Car Guillaume, bel homme aux manières charmantes et au bagout indéniable, est un fantoche. Il jette de la poudre aux yeux et tente d'éblouir avec des discours éculés et mille fois répétés. Désormais, quand Jean regarde son père, il n'éprouve plus aucune admiration, mais plutôt « le sentiment d'une duperie grotesque, d'une infinie dérision. » La révélation de la véritable nature du père, d'abord douloureuse, finit par alimenter une haine intense. L'enfant assiste avec dégoût à l'éternelle représentation que donne son père. « C'est qu'à présent, je ne me bornais pas à mépriser mon père, mais il m'en coûtait de savoir que d'autres ne le méprisaient pas. Toute admiration qu'on lui portait révoltait en moi un obscur sentiment de justice. Je la sentais imméritée, volée. Je m'irritais à la pensée que ma qualité de fils, non seulement m'interdisait de dévoiler aux yeux du monde la véritable nullité de mon père, mais encore m'associait à lui dans le mensonge, m'obligeait à le suivre, à le soutenir, à le couvrir contre mon gré. »

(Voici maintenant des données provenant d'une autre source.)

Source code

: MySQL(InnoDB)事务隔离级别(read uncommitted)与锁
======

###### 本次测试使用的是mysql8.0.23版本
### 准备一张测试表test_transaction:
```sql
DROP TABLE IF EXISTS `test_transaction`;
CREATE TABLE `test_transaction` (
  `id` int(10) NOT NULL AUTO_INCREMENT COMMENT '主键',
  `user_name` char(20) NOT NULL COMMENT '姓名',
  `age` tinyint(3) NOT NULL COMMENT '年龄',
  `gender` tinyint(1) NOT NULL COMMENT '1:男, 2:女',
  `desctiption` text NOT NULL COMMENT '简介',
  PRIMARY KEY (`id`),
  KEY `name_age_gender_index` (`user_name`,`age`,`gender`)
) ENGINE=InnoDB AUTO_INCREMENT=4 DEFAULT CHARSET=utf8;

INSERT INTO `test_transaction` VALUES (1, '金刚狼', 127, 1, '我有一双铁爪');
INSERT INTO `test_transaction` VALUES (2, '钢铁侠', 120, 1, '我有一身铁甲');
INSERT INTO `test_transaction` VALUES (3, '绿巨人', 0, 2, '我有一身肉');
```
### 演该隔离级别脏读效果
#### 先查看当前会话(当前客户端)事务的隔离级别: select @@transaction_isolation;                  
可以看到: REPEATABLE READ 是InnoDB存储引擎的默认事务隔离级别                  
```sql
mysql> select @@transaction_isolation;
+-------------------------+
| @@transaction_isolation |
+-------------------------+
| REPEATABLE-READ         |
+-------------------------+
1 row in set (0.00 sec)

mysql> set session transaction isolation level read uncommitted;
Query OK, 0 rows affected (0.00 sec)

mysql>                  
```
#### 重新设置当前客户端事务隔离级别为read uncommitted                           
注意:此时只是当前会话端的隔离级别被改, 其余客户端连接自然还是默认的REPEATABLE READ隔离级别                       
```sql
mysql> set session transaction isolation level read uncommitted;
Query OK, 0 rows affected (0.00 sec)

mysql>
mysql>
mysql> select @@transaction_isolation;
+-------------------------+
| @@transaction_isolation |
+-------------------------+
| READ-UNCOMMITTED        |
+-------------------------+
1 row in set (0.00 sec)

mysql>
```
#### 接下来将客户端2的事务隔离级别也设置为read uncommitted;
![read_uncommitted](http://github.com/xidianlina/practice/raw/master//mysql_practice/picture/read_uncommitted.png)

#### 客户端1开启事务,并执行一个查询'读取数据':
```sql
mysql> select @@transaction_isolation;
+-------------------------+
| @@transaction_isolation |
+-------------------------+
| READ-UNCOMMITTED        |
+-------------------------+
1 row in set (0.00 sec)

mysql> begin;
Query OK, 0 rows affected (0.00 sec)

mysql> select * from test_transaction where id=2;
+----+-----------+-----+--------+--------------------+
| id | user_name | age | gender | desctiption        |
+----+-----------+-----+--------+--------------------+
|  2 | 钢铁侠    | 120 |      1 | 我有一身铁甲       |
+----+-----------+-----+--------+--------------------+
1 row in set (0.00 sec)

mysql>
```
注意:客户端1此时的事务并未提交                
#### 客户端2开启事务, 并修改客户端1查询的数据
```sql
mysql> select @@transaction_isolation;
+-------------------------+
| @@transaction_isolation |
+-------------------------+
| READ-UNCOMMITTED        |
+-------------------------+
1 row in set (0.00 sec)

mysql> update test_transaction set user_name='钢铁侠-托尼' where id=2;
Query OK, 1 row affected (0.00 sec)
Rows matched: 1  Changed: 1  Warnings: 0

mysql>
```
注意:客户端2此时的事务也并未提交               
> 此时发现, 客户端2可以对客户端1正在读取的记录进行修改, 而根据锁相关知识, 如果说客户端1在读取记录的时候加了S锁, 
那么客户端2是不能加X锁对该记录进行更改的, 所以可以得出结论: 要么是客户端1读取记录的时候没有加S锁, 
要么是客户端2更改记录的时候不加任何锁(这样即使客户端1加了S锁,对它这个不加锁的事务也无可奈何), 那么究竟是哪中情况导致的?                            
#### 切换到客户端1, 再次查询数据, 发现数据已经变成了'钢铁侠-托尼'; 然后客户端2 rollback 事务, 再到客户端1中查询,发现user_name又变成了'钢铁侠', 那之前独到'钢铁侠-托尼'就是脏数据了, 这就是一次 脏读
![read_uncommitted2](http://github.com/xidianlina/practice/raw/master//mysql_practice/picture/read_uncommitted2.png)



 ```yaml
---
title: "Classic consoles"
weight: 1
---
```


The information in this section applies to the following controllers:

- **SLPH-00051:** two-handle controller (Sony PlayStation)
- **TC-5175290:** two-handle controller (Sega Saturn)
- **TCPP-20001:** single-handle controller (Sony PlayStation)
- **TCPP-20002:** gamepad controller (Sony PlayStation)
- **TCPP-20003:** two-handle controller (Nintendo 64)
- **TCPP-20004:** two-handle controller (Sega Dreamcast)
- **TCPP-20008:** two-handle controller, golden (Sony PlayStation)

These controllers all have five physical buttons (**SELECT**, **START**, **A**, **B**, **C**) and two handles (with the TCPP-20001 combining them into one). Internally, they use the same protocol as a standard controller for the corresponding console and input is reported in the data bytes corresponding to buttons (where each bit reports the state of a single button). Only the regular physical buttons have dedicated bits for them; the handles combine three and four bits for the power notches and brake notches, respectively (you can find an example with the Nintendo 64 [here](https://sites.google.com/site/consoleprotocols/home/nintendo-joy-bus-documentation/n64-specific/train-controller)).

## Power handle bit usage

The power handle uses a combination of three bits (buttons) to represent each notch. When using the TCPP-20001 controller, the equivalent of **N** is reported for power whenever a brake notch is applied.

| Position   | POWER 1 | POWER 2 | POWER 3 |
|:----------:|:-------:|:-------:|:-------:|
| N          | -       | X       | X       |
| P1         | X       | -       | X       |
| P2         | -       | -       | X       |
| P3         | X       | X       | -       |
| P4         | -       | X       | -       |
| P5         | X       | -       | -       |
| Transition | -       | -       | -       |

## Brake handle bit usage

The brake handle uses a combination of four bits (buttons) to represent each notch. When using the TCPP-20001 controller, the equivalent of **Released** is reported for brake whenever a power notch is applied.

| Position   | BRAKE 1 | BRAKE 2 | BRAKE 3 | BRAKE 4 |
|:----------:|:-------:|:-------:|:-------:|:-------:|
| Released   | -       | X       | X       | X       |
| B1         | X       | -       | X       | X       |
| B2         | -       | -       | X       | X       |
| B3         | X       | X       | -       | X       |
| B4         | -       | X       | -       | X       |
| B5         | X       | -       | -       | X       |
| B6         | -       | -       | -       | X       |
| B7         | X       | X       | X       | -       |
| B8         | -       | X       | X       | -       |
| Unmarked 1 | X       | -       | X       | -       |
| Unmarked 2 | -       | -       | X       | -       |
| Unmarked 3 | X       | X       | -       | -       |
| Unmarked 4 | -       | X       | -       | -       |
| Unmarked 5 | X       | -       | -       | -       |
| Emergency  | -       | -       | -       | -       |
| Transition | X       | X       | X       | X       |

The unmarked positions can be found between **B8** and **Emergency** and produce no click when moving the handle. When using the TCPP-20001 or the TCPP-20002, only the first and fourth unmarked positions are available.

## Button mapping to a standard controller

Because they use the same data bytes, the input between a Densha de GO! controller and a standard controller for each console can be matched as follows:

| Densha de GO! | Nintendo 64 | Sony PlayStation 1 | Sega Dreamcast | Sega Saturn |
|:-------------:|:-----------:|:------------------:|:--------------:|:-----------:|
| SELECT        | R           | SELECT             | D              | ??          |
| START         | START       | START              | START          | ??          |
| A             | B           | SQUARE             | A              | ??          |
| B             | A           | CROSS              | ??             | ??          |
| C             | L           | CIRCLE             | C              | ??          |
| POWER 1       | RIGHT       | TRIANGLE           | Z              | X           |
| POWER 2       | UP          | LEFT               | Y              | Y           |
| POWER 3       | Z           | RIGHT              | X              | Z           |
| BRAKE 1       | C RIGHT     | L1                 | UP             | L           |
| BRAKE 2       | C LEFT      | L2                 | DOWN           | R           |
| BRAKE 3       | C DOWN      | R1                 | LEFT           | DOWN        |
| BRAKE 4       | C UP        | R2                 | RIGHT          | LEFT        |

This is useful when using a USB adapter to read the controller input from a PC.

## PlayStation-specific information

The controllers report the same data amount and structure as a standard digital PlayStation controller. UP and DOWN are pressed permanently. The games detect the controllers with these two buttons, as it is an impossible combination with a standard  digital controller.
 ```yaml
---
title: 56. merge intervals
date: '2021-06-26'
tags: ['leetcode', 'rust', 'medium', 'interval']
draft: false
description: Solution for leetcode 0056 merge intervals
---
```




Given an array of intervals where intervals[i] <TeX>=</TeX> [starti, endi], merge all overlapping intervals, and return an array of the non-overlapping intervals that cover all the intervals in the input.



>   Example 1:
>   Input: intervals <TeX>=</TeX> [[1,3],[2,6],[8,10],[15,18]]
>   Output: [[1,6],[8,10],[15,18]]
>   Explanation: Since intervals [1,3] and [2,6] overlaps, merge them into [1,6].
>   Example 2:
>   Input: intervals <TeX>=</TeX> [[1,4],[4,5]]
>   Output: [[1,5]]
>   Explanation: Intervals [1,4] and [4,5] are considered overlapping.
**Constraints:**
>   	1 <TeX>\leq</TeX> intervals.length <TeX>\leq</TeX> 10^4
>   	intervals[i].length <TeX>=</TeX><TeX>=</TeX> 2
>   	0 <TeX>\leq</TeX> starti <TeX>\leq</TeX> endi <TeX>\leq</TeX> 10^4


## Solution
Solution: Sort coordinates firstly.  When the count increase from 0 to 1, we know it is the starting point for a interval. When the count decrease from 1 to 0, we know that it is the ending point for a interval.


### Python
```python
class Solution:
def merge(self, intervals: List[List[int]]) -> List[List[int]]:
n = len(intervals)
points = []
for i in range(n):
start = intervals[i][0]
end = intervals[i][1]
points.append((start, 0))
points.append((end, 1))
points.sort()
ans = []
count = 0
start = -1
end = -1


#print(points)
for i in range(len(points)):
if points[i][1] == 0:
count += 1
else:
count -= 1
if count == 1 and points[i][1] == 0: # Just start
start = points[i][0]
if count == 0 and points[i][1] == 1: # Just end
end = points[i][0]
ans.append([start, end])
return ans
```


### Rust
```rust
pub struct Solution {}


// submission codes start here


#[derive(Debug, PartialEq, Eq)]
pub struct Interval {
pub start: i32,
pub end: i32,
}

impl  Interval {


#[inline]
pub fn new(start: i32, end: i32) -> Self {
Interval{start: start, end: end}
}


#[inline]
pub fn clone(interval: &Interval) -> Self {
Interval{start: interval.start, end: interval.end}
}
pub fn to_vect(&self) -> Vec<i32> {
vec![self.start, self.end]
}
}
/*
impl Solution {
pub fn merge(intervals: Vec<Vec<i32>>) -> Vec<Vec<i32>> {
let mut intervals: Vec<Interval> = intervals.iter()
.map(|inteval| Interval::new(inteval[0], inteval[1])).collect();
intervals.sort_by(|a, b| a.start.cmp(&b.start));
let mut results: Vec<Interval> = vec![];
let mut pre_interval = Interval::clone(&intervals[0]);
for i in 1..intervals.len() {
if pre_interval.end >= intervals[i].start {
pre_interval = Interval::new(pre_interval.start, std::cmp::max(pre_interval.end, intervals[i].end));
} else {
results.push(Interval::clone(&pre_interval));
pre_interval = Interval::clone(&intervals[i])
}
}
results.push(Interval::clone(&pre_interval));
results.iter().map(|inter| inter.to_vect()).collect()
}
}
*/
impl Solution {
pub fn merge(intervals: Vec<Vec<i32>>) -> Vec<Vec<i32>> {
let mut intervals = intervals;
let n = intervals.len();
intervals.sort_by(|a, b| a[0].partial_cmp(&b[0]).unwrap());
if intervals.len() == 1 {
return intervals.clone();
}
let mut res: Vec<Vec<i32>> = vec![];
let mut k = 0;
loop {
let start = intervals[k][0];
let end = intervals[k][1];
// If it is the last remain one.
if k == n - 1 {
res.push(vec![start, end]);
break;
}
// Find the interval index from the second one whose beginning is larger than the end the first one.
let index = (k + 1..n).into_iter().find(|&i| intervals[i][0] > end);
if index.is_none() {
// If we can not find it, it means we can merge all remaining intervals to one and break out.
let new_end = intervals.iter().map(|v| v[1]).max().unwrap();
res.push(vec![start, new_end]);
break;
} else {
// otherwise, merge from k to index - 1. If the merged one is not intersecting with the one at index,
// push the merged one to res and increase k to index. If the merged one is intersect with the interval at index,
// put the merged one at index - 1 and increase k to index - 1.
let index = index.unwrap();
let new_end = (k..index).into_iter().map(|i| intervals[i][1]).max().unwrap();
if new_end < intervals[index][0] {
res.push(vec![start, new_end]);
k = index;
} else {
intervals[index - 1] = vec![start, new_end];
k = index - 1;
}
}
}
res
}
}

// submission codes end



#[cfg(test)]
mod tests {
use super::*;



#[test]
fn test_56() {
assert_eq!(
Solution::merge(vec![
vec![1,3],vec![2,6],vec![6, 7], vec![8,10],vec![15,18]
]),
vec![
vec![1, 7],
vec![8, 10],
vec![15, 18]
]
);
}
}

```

Alors que Guillaume ne cesse de former des plans sur la comète, qu'il fréquente des femmes falotes et qu'il traite avec des filous, Jean se surprend à devenir la réplique de son père. La même inertie brièvement parcourue d'éclairs d'énergie se saisit de lui. Mais cette assimilation est écoeurante. « J'avais fini d'espérer en mon père. » Ce dernier aveu formulé, Jean assiste placidement à la déchéance de Guillaume. le dénouement, nécessairement tragique, laisse un enfant seul, à tout jamais privé de figure paternelle.
Henri Troyat s'y connaissait dans la peinture des nauséabonds sentiments familiaux, ainsi qu'il l'a prouvé avec L'araigne, prix Goncourt en 1938. Ici, c'est la relation père-fils qui est mise au pilori. Si Jean tue symboliquement le père, il n'en retire aucune gloire et il ne dépasse en rien le modèle renversé. Guillaume a saboté tout seul l'emprise qu'il avait sur son fils et l'issue n'est qu'un gâchis de sentiments : Jean aurait voulu aimer ce père, en être le digne prolongement. Il n'est en fait que l'aboutissement nécrosé d'une vie médiocre et vulgaire. Pour Jean, peu d'espoir, même pas celui de perpétuer le souvenir de son père.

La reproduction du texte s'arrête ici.